Asunción. Museo Nacional de Escultura. Valladolid
Los vestidos se despliegan con holgura y amplitud, con lo que los personajes adquieren monumentalidad y grandeza. Las telas se pintan con tonos uniformes, diferenciándose con colores distintos –en orden a guardar el debido relieve y evitar la confusión– el haz y el envés. Una estrecha cenefa, bordada con hilo de oro, contornea los vestidos; pese a lo sencillo de su labor, el maestro procura no repetirse en los temas. Juan de Borgoña usó mucho de este ornato. En determinadas figuras perdura cierta angulosidad goticista de plegado; pero, en general, predominan los pliegues suaves y ondulados, plenamente renacentistas. Un plácido reposo y una admirable quietud dominan a los personajes, lejos de las estridencias y agitaciones de las esculturas y pinturas manieristas coetáneas.
Las arquitecturas de los interiores son renacientes. Asoman las arquitecturas renacientes en las escenas de interiores, pero Vázquez busca afanosamente el aire libre y acomoda las figuras mejor en el paisaje.
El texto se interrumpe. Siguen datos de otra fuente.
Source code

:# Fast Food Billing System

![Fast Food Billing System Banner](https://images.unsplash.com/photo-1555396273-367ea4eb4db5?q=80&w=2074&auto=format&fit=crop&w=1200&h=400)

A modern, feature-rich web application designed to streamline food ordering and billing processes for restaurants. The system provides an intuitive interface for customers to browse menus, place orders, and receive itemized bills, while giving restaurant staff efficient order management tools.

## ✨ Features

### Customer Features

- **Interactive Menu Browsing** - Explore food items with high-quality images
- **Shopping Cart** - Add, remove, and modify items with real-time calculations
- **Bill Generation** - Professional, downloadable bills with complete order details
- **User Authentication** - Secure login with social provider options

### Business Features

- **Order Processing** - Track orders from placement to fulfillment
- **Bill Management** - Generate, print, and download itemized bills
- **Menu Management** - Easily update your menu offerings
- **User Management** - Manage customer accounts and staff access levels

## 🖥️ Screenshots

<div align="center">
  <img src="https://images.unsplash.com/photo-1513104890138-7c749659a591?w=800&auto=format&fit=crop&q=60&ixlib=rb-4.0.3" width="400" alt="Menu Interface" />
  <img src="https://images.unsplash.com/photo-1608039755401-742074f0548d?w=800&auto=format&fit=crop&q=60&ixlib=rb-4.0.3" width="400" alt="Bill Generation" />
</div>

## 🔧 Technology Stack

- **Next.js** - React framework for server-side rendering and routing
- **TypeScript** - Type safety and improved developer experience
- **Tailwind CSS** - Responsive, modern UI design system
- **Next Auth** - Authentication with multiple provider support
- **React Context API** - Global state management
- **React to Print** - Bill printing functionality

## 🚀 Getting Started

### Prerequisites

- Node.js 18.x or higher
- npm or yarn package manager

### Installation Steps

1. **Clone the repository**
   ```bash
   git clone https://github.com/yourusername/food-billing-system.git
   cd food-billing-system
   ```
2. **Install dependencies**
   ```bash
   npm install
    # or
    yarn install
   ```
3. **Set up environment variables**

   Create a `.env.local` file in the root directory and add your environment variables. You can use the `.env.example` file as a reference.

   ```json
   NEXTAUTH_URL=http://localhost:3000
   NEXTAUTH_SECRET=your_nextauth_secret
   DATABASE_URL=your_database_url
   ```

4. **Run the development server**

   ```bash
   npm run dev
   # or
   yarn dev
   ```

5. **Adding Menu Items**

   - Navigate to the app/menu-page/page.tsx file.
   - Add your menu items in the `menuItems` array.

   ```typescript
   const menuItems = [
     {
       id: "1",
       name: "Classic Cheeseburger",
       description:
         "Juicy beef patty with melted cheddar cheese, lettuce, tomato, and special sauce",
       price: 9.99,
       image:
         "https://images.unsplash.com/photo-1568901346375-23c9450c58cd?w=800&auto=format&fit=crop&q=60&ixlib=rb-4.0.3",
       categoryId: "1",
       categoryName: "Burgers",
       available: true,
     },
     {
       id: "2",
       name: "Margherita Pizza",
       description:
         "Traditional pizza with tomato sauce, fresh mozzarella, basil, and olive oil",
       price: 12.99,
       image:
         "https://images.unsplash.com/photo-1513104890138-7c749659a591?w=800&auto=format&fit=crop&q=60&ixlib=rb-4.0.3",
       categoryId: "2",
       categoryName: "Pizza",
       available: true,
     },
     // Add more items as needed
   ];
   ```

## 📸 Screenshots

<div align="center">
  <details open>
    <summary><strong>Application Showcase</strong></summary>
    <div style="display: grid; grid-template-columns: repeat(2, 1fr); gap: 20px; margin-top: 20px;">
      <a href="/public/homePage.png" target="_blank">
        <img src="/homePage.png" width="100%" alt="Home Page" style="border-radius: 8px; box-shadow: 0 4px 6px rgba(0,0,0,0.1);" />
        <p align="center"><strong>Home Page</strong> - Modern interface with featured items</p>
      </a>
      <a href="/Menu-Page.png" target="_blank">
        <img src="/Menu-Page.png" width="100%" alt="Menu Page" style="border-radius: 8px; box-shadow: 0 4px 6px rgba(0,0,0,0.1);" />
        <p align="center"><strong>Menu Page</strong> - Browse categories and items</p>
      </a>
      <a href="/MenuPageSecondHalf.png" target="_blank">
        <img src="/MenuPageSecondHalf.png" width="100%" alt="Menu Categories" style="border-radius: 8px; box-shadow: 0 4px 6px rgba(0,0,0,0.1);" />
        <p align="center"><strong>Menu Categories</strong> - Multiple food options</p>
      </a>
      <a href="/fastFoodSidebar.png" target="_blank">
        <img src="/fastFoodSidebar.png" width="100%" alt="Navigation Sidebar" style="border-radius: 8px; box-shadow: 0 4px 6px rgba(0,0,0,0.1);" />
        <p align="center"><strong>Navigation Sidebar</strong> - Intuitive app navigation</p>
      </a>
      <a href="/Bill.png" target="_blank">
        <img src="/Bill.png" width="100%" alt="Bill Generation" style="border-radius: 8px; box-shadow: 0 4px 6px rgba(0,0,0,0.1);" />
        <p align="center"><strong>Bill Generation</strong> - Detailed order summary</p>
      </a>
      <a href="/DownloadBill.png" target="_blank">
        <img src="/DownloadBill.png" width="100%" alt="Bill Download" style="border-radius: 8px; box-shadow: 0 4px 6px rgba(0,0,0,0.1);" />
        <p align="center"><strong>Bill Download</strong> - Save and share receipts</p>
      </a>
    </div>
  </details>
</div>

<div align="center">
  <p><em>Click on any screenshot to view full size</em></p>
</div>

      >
Y viene a ser éste el típico paisaje de receta, más flamenco que italiano: espacios amplios con fondos rocosos y dilatados valles, inmensas llanuras pobladas de bosquecillos y edificios góticos. Sin embargo, las arquitecturas de los interiores suelen ser renacentistas. En los exteriores hallamos normalmente un paisaje flamenquizante, dispuesto en planos paralelos, con una línea de montañas en el horizonte, árboles copudos, amplia vegetación y en medio de éste edificios con flechas y empinadas techumbres, de progenie nórdica. Son también sumamente característicos los cielos con abundante nubosidad de cúmulos y nimbos, que contribuyen a ensombrecer el cuadro, todo en flagrante oposición a la claridad castellana. No escasean tampoco los paisajes de aspecto crepuscular. Asimismo, en ocasiones coloca en los fondos tiras verticales de brocados, sobre los que destacan medias figuras de santos, especialmente en los bancos de los retablos.

San Bernardo. Museo Nacional de Escultura. Valladolid
San Jerónimo. Museo Nacional de Escultura. Valladolid
La luz del cuadro procede de la izquierda e incide paralelamente al cuadro, de suerte que las sombras llevan también esta dirección y la pintura reafirma el efecto de placidez y mansedumbre.
Los retratos de los donantes que aparecen junto a los santos en sus composiciones son bastante inexpresivos, limitándose a repetir un mismo tipo, por lo que no hallamos una voluntad decidida de captar el parecido físico y mucho menos el carácter de los retratados.




BIBLIOGRAFÍA
  • BRASAS EGIDO, José Carlos: El pintor Antonio Vázquez, Institución Cultural Simancas, Valladolid, 1985.
  • L. F. P.: “El autor del retablo de los Virués de Santa María de Nieva”, Estudios Segovianos, tomo I, 1949, pp. 113-114.
  • MARTÍN GONZÁLEZ, Juan José: “Pinturas inéditas de Antonio Vázquez”, Boletín del Seminario de Estudios de Arte y Arqueología, tomo XXL, 1959, p. 179.
  • CAAMAÑO MARTÍNEZ, Jesús María: “Antonio Vázquez (nuevos comentarios y obras), B.S.A.A., tomo XXXVI, 1970, pp. 193-204.
  • MARTÍN GONZÁLEZ, Juan José: “Tablas inéditas de Antonio Vázquez”, B.S.A.A., tomo XLVII, 1981, pp. 441-443.
  • BRASAS EGIDO, José Carlos: “Antonio Vázquez: Nuevas obras y algunas precisiones (A manera de “Addenda”)”, B.S.A.A., tomo LI, 1985, pp. 467-474.
  • BRASAS EGIDO, José Carlos: “Antonio Vázquez: reflexiones sobre su pintura a propósito de dos nuevas obras”, Academia: Boletín de la Real Academia de Bellas Artes de San Fernando, núm. 76, 1993, pp. 513-522.